Gallery at the End of the World piece by Dave Lovejoy and Leigh Adams; 
Adams will be providing the glasswork for the Dundon gate. Photo: Emily 
Green
After almost two decades of running skirmishes with the county health 
and fire departments, Altadena's answer to Watts Towers, which sat on 
borrowed land next to Dundon's family home, was finally bulldozed in 
2005. Dundon retreated into the compost-fed overgrowth his side of the 
property line. In the seven years since the pile was demolished, Dundon, 
now 70, has become sharply stooped. Too frail to shovel compost, he 
still manages to operate the stable front loaders to fill his truck, and 
then drive the battered jalopy to long-standing garden clients. His 
favorite customers are schools, from which he will accept no payment. 
Zeke the Sheik could be roused for events like the yearly meetings of 
the Los Angeles Community Garden Council. To compost customers, it 
seemed that he had finally made peace with the county agencies he once 
battled -- until last month, when according to the Pasadena Star-News, 
county sheriffs arrived, this time followed by demands that he restrain 
wandering pets and trim his property's thick fringe of plants away from 
the curb.
This is more easily accomplished by those able to stand without a cane. 
On learning about Dundon's plight, the Pasadena-based landscaping firm 
La Loma Development Company sent a crew of gardeners over to prune just 
enough of Dundon's mixed cactus front hedge to achieve a legal setback. 
"We kept cuttings, both out of respect for Tim's garden, and because he 
has a lot of rare plants," said La Loma founder Marco Barrantes.

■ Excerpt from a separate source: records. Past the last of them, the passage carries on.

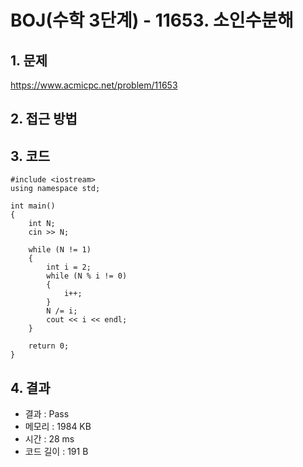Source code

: # BOJ(수학 3단계) - 11653. 소인수분해

## 1. 문제  
https://www.acmicpc.net/problem/11653
## 2. 접근 방법  

## 3. 코드  
```
#include <iostream>
using namespace std;

int main()
{
	int N;
	cin >> N;

	while (N != 1)
	{
		int i = 2;
		while (N % i != 0)
		{
			i++;
		}
		N /= i;
		cout << i << endl;
	}

	return 0;
}
```
## 4. 결과
- 결과 : Pass
- 메모리 : 1984 KB
- 시간 : 28 ms
- 코드 길이 : 191 B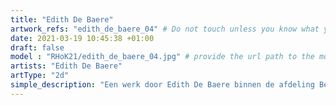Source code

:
 ```yaml
---
title: "Edith De Baere"
artwork_refs: "edith_de_baere_04" # Do not touch unless you know what you are doing
date: 2021-03-19 10:45:38 +01:00
draft: false
model : "RHoK21/edith_de_baere_04.jpg" # provide the url path to the model
artists: "Edith De Baere"
artType: "2d"
simple_description: "Een werk door Edith De Baere binnen de afdeling Beeldende en audiovisuele kunst.<br><br><br><br> Een project gerealiseerd door Dirk Derom in opdracht van het <a href='https://www.sdko.brussels'>SDKO</a> en met steun van de <a href='https://www.vgc.be/wie-zijn-wij/actief-beleid-brussel/onderwijs'>VGC</a>."
---
```

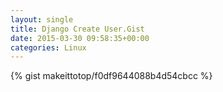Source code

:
 ```yaml
---
layout: single                                                                                                              
title: Django Create User.Gist                                                                                                                       
date: 2015-03-30 09:58:35+00:00                                                                                                                        
categories: Linux                                                                                                                
---                                                                                                                              
```


{% gist makeittotop/f0df9644088b4d54cbcc %}                                                                                                           

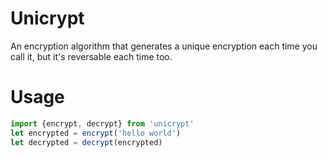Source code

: # Unicrypt
An encryption algorithm that generates a unique encryption each time you call it, but it's reversable each time too.
# Usage
```js
import {encrypt, decrypt} from 'unicrypt'
let encrypted = encrypt('hello world')
let decrypted = decrypt(encrypted)
```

Amphitheater at Arlington Garden in Pasadena by La Loma Development 
Company's Marco Barrantes and sculptor Ray Cirino. Barrantes and Cirino 
are organizing the Dundon fence workshop. Photo: Emily Green


Over Labor Day weekend Barrantes' firm will be hosting a three-day metal 
and glass workshop to build a gate needed at Dundon's home to meet code, 
but a gate with a difference. Sculptor Ray Cirino will be leading the 
class and glass artist Leigh Adams will oversee the metal and glass-work 
component. The design (above), Cirino says, was inspired by the idea of 
a lens to magnify Dundon's teachings about soil. "It will signify a 
looking glass into Tim's world."
"It must be so perfectly balanced that Tim can open it with his pinky," 
he said, before adding, "You might say it's a balancing act."
The La Loma Development Company gate workshop to benefit Tim Dundon will 
run Saturday through Monday, September 1-3, 10am-5pm, 1355 Lincoln Ave, 
(@ Washington Blvd), Pasadena. The final day may be on site in Altadena.